Counting particles to spot cancer

New research into extracellular vesicles, small particles in the blood, is leading to exciting new possibilities for detecting and treating lifethreatening diseases such as cancer, diabetes and heart problems. Extracellular vesicles can indicate when a patient has a disease, and may play a role in how it spreads. Developing reliable extracellular vesicles measurement methods could lead to fast, routine diagnosis techniques and new treatments, improving quality of life and reducing healthcare costs.

Challenge

Fragments of cells shed into the bloodstream can indicate the presence of diseases such as cancer, diabetes and heart disease. These fragments – called extracellular vesicles (EV) – are generating excitement in the medical research community as their role in spreading diseases between cells is being discovered. New diagnostic methods and drug delivery systems based on detecting and counting these small cell fragments is tantalisingly close, but requires better and standardized measurement methods to ensure reliable and consistent detection.

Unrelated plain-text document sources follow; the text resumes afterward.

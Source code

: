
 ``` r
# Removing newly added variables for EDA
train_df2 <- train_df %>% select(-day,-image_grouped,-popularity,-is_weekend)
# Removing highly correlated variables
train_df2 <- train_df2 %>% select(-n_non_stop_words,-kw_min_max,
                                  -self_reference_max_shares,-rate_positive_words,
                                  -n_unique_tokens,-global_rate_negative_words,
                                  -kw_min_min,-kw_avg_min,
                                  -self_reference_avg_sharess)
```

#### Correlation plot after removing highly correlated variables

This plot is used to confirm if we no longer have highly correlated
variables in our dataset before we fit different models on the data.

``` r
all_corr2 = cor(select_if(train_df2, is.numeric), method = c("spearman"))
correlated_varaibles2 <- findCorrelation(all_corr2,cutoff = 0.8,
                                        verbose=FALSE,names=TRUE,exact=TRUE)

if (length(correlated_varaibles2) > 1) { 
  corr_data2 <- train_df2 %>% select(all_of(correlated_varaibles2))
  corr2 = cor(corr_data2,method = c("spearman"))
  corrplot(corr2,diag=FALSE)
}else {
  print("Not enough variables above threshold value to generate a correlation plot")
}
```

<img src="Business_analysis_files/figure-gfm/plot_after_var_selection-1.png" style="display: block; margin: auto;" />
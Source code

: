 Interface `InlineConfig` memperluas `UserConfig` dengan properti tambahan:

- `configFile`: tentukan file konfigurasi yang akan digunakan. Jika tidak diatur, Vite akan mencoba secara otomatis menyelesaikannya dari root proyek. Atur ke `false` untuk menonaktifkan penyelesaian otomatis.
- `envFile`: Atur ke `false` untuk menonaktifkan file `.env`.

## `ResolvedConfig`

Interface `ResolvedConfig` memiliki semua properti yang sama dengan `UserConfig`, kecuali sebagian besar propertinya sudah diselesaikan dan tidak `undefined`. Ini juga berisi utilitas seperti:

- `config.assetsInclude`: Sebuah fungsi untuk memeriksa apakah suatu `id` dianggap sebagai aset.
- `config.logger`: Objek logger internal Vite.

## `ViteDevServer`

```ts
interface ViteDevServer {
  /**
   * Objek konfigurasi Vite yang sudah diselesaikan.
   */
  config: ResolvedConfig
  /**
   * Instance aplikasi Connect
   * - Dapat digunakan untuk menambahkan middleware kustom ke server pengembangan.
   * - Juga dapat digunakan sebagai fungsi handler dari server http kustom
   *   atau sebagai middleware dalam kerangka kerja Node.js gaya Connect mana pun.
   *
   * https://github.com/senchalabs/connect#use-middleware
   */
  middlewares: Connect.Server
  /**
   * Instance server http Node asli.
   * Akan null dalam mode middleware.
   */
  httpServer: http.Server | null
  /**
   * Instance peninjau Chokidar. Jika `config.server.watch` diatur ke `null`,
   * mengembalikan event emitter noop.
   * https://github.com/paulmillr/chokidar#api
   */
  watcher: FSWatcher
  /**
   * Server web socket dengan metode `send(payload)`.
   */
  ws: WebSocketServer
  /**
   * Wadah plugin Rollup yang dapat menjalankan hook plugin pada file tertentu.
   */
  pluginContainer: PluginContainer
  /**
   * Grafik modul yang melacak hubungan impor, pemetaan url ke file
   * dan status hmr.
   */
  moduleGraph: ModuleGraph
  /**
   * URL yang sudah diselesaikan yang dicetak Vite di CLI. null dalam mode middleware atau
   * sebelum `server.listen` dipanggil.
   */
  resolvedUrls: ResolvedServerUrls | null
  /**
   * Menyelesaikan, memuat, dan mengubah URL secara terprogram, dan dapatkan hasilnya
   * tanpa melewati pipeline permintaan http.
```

The challenge is that EV are nano-sized and hard to detect. A technique called flow cytometry holds potential for counting EV accurately, and is used by 70% of EV research labs. It works by passing particles through a laser and measuring how light is reflected. However greater standardisation in instrument settings and sample analysis methods are needed to increase comparability of results across the EV research community. This would increase the potential for EV counting to become a reliable technique for new diagnostic devices and drug development.

Solution

The EMRP Project, Metrological characterisation of microvesicles from body fluids as non-invasive diagnostic biomarkers researched tools and procedures for a consistent approach to laboratory EV measurements.

A number of techniques were investigated and flow cytometry was identified as having the greatest potential for accurately measuring EV, but that consistent instrument settings between laboratories are needed to ensure reliable results.

The project identified optimal ways to set up flow cytometry to measure EV particles, and developed a reference material which can be used to accurately calibrate flow cytometry instruments. For the first time, mathematical links were made between the instrument’s response to the reference material and the range of far smaller EV particles of interest to researchers. This ensures that measurements of different EV particles can all be directly linked to a well characterised reference standard.

Impact

The International Society on Thrombosis and Haemostasis (ISTH) is actively promoting research into EV and is keen for its uptake into new diagnostic devices. Aware of problems in making comparable measurements ISTH funded a comparison exercise using the projects reference material. Thirty three international laboratories participated, all receiving a reference sample containing EV and another unknown EV sample. Results demonstrated that the labs using the methods developed in the project for preparing flow cytometry instruments produced more accurate results than those that did not. This highlighted to the EV research community the need for a standardised measurement approach.

ISTH, with two other influential organisations - the International Society for Extracellular Vesicles, and the International Society for Advancement of Cytometry – have now formed a new working group to develop guidance on EV measurement practice (evflowcytometry.org). This will highlight the importance of using reference materials linked to the sizes of EV particles in the preparation of instruments for measurement. The guidance is a first step towards a future IEC standard.

Improving the robustness of EV counting is a pre-curser to developing diagnostic devices based on these small particles that indicate diseases.

Metrology for extracellular vesicles

The EMRP project Metrological characterisation of microvesicles from body fluids as non-invasive diagnostic biomarkers developed measurement methods and reference materials to improve standardisation of extracellular vesicles concentration measurements. Extracellular vesicles – cell fragments found in bodily fluids – differ in patients suffering from medical conditions, such as cancer and cardiovascular disease, and can so be used as biomarkers, enabling earlier diagnosis of a range of conditions through routine analysis of bodily fluids. The project results improved the comparability of extracellular vesicles measurements in 30 hospital laboratories worldwide, supporting increased exploitation of extracellular vesicles as novel diagnostic biomarkers.